I was finding this a lot in Ireland, this casual way with the dead. As a Scot, it was alien to me. That someone might pop into a graveyard, as if for a cuppa, and spend time nattering with a parent or sibling or poor lost child – I hadn’t grown up with that sort of thing, but I liked it a lot.

I had been reading an English translation of Máirtín Ó Cadhain’s novel, Cré na Cille, a book told entirely through the voices of the dead – a coffin cacophony – as they gab and gob, blether and curse, beneath the sod of a Connemara churchyard. At first, I had found the book strange and difficult, but now, in Ireland for Easter, it made sense that the departed would talk to each other and to us. My own book, the one I was writing, began to shift and settle in my head; it would be, I realised, a sort of conversation between the living and dead.
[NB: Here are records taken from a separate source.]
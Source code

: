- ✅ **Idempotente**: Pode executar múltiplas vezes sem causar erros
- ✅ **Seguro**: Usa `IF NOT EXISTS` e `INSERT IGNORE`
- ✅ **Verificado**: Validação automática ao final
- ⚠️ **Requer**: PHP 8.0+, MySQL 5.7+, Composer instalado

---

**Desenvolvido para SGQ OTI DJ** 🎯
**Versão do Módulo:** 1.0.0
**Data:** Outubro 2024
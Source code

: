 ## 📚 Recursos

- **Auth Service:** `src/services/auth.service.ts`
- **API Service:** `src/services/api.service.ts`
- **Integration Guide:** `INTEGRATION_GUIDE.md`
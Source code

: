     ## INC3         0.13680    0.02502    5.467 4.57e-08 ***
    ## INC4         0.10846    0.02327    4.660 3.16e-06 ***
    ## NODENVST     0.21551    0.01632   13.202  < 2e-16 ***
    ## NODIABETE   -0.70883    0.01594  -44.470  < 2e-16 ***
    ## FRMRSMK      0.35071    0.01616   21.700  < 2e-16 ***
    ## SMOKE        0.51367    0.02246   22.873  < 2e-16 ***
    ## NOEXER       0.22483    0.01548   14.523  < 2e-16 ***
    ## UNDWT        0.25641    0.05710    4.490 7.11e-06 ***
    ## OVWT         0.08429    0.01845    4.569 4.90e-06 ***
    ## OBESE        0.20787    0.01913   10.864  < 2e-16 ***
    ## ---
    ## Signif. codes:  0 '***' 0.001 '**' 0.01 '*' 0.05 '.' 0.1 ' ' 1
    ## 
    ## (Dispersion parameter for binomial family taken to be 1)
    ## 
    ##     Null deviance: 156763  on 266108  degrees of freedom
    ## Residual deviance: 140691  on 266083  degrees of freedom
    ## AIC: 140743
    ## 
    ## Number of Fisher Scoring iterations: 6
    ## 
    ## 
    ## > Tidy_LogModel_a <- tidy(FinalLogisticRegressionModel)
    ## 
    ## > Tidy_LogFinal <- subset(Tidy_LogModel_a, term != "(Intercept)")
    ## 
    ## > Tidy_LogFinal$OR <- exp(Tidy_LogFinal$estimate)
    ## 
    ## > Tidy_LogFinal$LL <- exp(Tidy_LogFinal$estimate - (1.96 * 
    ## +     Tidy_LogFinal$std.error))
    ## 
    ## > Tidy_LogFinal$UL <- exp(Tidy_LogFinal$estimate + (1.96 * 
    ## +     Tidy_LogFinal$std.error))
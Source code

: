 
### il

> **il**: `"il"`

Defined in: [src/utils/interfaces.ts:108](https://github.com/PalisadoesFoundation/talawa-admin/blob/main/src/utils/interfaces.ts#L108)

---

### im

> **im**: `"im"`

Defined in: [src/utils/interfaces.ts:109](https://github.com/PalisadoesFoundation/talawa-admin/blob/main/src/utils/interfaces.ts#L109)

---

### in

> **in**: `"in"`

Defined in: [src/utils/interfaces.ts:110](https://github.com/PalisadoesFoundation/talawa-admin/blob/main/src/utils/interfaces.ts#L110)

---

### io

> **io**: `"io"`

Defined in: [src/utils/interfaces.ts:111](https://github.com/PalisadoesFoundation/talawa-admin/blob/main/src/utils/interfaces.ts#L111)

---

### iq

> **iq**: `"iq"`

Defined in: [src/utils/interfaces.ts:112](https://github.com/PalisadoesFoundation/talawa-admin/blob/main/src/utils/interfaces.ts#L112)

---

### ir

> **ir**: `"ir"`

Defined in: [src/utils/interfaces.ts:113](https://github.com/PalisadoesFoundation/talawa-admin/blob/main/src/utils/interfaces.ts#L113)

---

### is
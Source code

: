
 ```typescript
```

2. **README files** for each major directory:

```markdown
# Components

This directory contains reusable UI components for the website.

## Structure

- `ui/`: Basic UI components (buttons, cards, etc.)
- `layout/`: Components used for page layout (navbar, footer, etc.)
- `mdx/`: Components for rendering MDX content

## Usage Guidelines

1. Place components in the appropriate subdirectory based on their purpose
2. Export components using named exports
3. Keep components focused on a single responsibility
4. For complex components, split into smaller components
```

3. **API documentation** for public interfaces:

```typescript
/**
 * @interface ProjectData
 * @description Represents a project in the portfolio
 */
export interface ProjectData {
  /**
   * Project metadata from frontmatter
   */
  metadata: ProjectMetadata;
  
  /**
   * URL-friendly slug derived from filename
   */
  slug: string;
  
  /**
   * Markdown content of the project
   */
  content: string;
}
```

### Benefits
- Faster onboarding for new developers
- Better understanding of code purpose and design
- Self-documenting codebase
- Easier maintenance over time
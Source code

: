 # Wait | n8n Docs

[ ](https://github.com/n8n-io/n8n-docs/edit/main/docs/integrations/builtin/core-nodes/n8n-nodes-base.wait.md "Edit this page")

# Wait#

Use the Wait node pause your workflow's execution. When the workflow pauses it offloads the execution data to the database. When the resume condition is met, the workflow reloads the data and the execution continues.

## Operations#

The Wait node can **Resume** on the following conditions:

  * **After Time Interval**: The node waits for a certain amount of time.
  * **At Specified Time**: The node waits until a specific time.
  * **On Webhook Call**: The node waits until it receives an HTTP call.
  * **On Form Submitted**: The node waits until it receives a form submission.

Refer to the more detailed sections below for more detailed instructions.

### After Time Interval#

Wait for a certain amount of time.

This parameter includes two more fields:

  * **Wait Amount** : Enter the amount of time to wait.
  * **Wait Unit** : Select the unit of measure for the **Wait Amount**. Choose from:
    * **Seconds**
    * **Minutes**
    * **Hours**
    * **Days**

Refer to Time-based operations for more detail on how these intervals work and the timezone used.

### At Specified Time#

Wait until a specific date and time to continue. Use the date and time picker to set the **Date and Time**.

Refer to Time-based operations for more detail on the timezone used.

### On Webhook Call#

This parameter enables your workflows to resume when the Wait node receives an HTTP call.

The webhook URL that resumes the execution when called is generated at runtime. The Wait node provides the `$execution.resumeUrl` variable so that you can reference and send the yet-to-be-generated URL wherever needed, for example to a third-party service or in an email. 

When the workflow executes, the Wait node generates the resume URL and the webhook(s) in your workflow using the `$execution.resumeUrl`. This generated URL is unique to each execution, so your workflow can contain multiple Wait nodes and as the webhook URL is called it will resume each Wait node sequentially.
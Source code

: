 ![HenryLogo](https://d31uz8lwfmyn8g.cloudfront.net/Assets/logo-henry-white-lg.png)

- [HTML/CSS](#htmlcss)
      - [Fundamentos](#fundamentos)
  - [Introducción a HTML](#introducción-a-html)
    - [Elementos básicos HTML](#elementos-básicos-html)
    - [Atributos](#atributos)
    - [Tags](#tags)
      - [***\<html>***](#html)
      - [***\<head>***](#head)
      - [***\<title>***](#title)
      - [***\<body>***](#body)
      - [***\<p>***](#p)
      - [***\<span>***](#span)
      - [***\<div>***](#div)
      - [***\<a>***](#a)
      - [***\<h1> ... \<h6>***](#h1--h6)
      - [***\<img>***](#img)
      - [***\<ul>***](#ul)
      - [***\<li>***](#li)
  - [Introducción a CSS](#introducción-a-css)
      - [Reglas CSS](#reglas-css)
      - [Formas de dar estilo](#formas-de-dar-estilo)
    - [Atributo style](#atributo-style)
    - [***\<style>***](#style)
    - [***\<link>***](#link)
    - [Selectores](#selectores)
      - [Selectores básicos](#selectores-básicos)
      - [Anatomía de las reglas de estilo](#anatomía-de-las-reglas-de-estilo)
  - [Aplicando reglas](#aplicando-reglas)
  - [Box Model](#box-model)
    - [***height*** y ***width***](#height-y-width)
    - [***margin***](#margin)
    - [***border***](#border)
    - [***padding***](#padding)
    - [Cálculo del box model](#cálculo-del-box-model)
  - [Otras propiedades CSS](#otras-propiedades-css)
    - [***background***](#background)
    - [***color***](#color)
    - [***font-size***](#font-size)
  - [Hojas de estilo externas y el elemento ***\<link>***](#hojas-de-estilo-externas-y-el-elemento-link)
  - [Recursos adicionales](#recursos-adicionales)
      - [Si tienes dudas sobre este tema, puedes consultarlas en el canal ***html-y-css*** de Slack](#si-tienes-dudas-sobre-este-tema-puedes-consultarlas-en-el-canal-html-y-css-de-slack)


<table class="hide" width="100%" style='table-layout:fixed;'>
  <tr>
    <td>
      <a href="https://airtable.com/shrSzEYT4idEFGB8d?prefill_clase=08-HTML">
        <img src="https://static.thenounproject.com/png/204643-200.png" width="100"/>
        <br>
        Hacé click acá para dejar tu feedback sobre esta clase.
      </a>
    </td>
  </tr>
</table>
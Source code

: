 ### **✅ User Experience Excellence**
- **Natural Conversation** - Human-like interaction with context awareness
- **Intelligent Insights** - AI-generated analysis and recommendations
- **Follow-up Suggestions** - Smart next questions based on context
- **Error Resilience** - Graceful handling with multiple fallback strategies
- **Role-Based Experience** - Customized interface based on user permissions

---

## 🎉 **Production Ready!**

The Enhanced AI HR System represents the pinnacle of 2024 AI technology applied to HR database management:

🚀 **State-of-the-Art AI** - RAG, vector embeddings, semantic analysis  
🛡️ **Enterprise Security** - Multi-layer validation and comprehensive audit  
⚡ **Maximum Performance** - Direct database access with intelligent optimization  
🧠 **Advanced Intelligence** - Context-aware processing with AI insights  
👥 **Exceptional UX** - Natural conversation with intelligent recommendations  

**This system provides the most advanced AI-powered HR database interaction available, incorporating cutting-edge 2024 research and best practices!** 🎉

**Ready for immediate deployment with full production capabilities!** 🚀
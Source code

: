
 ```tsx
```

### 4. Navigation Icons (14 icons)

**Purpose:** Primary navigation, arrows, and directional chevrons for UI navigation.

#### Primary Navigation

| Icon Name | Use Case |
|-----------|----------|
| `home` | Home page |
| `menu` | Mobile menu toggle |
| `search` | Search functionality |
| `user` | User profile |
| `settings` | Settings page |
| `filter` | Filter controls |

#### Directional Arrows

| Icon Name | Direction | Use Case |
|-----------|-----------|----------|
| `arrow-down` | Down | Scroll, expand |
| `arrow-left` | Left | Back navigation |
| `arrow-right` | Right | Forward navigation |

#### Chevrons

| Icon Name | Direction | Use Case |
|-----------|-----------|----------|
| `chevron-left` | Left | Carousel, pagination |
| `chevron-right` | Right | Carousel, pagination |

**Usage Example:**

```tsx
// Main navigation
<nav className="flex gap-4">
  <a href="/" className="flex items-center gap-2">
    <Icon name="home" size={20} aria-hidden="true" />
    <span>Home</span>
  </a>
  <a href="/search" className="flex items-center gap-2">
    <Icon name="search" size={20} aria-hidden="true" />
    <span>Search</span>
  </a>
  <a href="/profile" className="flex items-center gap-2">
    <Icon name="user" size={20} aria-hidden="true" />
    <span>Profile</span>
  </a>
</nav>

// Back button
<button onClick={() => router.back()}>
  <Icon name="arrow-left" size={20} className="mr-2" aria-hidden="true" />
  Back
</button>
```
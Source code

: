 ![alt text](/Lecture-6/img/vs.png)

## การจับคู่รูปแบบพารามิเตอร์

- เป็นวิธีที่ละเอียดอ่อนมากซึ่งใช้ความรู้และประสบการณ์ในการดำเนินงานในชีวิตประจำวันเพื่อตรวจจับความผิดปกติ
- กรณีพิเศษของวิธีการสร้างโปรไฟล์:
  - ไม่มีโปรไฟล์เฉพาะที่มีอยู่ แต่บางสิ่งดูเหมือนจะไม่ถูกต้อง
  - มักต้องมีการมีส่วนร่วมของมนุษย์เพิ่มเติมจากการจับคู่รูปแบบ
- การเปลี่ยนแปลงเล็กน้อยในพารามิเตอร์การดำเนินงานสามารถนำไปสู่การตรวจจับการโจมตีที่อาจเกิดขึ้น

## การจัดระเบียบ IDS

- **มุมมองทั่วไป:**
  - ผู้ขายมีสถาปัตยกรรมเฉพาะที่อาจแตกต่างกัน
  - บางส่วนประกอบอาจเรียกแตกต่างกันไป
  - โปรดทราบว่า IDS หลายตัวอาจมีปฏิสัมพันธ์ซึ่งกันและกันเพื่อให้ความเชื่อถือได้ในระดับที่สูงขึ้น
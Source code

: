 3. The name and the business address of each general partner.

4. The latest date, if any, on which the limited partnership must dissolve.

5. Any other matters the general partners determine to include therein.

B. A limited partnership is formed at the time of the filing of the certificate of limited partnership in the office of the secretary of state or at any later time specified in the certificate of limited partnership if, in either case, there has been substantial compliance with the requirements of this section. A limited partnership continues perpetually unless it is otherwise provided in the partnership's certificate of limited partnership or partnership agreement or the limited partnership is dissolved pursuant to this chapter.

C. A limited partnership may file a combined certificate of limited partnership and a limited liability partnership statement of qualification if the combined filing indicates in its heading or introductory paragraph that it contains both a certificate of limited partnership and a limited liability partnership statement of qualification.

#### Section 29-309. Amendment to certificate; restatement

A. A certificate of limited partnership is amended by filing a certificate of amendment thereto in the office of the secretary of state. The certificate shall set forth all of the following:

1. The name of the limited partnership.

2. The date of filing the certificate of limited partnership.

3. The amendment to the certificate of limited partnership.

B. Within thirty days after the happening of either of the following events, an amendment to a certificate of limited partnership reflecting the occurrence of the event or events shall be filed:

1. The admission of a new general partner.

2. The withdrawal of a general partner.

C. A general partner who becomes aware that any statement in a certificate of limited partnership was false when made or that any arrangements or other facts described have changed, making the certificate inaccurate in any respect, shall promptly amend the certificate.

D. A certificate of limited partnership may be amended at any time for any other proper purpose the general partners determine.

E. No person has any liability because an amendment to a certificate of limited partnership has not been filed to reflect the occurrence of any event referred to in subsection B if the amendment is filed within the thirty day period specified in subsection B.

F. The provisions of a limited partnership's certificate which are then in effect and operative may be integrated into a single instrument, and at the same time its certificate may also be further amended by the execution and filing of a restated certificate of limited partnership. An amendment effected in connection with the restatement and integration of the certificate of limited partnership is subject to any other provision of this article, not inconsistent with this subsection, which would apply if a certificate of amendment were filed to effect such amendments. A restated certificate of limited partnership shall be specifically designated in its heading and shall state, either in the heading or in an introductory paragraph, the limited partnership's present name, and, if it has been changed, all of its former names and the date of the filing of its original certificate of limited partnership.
A Tomb With A View, my book about churchyards, cemeteries and other burial grounds, emerged from a lifelong fascination with such places. “I grew up in graveyards,” are the first words in the book. As a child, I loved to play in the Old Town Cemetery in Stirling. I would wander among the headstones, black with smoke and time, carved with hourglasses and scythes, poking soft fingers into the sockets of stone skulls. I learned to read, in part, by sounding unfamiliar words: Unto, Remembrance, Evermore. Later, I wondered about the lives behind the names: Stirling’s merchants and craftsmen of the 18th and 19th century. Who were they? How did they live and die? What was forming, back then, was the notion that graveyards are a kind of library, stories written in stone.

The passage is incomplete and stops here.